= WHAT IS REQUIRED =
Find the word "rows" in the listing, and copy out each line where it turns up.

= SUPPLIED ENTRIES =
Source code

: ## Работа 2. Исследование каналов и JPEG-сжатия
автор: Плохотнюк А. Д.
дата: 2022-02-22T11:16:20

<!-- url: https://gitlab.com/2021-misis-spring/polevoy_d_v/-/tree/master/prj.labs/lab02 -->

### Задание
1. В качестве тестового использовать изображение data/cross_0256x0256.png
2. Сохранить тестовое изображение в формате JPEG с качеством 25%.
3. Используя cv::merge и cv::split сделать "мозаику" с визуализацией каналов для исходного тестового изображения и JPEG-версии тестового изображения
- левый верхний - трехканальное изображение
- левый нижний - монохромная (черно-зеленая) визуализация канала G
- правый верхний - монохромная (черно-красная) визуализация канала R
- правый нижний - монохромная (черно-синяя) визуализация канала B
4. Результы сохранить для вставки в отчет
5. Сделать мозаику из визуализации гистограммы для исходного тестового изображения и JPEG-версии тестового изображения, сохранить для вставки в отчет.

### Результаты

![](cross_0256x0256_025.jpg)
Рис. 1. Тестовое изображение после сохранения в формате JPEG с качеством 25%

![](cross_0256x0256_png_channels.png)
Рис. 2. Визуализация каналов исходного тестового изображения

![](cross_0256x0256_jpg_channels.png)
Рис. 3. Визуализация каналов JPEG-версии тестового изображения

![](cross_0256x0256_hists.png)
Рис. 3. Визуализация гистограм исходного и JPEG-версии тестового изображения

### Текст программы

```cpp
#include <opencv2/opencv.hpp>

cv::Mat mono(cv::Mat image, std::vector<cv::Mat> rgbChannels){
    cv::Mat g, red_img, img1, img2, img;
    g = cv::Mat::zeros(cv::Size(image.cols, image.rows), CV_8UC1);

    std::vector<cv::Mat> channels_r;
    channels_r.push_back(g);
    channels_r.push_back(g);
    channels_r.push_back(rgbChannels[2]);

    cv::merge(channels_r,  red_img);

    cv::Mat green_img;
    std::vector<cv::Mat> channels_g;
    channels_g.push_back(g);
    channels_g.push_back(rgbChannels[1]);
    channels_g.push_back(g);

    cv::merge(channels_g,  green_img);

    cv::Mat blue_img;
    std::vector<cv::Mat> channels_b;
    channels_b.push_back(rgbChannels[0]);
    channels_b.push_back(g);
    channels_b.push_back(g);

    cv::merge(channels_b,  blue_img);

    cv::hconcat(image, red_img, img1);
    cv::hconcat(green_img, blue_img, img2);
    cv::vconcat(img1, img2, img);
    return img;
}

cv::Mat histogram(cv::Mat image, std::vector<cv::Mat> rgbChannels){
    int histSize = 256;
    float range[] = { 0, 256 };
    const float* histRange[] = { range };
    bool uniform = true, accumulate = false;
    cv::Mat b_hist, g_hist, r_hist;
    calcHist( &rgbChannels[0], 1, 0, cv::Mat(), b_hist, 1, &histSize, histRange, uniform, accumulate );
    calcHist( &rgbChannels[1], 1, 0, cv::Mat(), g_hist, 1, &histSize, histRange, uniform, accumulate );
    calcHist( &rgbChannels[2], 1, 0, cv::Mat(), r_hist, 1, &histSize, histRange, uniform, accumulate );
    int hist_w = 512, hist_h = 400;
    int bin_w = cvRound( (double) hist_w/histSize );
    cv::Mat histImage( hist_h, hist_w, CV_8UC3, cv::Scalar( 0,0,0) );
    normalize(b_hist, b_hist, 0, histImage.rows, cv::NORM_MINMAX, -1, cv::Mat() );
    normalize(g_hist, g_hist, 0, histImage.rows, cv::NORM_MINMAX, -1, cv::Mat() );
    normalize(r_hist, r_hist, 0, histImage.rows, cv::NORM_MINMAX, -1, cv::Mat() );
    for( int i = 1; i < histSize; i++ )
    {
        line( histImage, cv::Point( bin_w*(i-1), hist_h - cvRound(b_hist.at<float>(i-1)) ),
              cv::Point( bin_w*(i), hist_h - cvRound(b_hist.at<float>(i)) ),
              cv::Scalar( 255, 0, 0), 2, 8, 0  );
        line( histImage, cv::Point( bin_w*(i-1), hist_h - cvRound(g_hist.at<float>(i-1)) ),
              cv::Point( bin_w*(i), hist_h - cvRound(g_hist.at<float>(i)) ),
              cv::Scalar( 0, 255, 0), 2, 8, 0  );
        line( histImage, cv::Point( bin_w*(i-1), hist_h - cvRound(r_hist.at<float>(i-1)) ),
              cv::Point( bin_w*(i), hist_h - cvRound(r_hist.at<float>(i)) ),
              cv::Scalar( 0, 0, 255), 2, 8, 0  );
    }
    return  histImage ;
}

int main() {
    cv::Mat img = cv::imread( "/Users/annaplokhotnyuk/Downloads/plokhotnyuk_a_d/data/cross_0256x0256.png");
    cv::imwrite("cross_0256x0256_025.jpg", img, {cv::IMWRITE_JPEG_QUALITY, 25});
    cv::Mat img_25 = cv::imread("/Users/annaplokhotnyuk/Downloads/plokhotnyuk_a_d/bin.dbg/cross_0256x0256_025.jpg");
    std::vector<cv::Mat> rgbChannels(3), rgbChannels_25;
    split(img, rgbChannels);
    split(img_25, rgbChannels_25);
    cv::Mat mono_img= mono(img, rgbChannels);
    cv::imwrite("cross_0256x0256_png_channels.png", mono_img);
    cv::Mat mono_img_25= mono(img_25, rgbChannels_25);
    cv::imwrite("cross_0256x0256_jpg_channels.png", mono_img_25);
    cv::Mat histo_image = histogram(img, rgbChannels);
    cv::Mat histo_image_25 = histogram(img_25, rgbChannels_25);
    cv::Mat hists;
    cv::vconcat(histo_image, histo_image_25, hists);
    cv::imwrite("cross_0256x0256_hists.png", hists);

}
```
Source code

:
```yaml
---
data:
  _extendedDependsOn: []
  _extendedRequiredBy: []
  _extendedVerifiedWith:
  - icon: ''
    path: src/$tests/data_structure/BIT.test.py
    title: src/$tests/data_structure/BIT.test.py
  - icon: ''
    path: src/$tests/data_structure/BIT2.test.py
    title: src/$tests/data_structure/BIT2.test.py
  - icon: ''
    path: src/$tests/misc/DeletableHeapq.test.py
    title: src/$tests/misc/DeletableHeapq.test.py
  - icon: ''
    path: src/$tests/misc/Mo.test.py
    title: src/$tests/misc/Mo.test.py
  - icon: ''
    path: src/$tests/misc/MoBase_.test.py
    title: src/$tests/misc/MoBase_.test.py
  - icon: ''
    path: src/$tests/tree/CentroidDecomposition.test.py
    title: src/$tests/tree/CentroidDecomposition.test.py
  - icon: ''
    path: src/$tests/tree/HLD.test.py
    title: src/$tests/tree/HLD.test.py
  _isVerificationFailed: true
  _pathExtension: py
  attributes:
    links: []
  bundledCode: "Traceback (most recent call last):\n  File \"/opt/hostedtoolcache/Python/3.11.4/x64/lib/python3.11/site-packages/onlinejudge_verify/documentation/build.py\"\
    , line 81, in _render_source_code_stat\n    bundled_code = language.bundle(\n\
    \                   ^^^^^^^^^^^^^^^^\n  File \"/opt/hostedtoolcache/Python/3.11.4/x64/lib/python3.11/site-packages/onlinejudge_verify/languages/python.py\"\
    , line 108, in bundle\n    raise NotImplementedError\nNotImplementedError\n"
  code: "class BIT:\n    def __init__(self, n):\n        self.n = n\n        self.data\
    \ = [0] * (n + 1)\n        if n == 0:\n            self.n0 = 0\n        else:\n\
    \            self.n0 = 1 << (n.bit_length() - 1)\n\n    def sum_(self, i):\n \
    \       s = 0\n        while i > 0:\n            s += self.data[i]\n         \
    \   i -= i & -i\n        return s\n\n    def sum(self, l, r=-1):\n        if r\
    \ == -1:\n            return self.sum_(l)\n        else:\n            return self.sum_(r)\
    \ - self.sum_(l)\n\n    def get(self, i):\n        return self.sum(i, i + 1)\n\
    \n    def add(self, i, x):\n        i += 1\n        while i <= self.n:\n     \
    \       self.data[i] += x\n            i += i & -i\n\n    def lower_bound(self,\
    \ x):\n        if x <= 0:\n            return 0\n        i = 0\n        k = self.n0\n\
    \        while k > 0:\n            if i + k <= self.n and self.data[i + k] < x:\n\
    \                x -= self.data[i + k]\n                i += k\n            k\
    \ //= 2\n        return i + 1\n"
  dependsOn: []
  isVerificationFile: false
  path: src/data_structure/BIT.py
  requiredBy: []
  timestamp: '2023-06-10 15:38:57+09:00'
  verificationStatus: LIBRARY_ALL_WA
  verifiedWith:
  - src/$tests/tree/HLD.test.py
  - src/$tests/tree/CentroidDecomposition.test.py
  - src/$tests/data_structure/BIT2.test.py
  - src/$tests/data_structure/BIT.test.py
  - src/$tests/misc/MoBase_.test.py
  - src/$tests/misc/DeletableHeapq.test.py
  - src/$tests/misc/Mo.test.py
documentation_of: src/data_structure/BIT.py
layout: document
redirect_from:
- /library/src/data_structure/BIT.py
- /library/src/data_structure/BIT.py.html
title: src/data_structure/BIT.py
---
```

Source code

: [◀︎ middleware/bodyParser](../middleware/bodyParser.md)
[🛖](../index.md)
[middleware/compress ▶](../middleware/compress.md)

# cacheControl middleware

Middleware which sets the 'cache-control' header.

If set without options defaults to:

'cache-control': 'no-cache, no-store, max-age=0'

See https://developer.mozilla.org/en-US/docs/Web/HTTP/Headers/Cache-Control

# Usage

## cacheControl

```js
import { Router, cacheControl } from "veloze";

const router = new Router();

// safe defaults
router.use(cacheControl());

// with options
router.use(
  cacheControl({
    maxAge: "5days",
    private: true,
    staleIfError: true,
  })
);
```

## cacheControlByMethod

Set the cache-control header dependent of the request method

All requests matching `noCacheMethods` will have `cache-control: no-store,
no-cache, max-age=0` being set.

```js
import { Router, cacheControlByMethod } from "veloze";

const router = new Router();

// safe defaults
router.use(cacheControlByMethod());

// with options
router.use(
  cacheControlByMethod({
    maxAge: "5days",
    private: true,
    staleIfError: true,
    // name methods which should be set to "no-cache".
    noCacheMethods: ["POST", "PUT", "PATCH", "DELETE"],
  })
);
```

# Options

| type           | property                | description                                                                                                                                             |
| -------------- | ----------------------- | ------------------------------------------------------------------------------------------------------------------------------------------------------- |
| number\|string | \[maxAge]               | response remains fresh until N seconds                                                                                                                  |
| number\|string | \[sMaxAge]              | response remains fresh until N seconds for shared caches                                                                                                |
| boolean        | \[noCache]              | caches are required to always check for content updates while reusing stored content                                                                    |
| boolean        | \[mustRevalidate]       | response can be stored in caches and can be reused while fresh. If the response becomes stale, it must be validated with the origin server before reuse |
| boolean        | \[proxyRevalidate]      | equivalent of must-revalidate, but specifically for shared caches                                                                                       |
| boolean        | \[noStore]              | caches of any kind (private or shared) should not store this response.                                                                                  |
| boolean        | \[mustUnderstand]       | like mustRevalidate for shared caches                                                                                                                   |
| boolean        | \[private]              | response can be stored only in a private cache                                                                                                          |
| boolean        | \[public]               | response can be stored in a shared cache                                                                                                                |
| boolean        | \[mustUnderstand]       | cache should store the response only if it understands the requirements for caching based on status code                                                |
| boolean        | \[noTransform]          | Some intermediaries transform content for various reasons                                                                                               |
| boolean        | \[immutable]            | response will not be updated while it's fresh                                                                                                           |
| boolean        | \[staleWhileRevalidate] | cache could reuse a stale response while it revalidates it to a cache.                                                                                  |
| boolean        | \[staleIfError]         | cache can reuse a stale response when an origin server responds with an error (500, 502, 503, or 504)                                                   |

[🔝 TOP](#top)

= YOUR RESPONSE =
    g = cv::Mat::zeros(cv::Size(image.cols, image.rows), CV_8UC1);
    normalize(b_hist, b_hist, 0, histImage.rows, cv::NORM_MINMAX, -1, cv::Mat() );
    normalize(g_hist, g_hist, 0, histImage.rows, cv::NORM_MINMAX, -1, cv::Mat() );
    normalize(r_hist, r_hist, 0, histImage.rows, cv::NORM_MINMAX, -1, cv::Mat() );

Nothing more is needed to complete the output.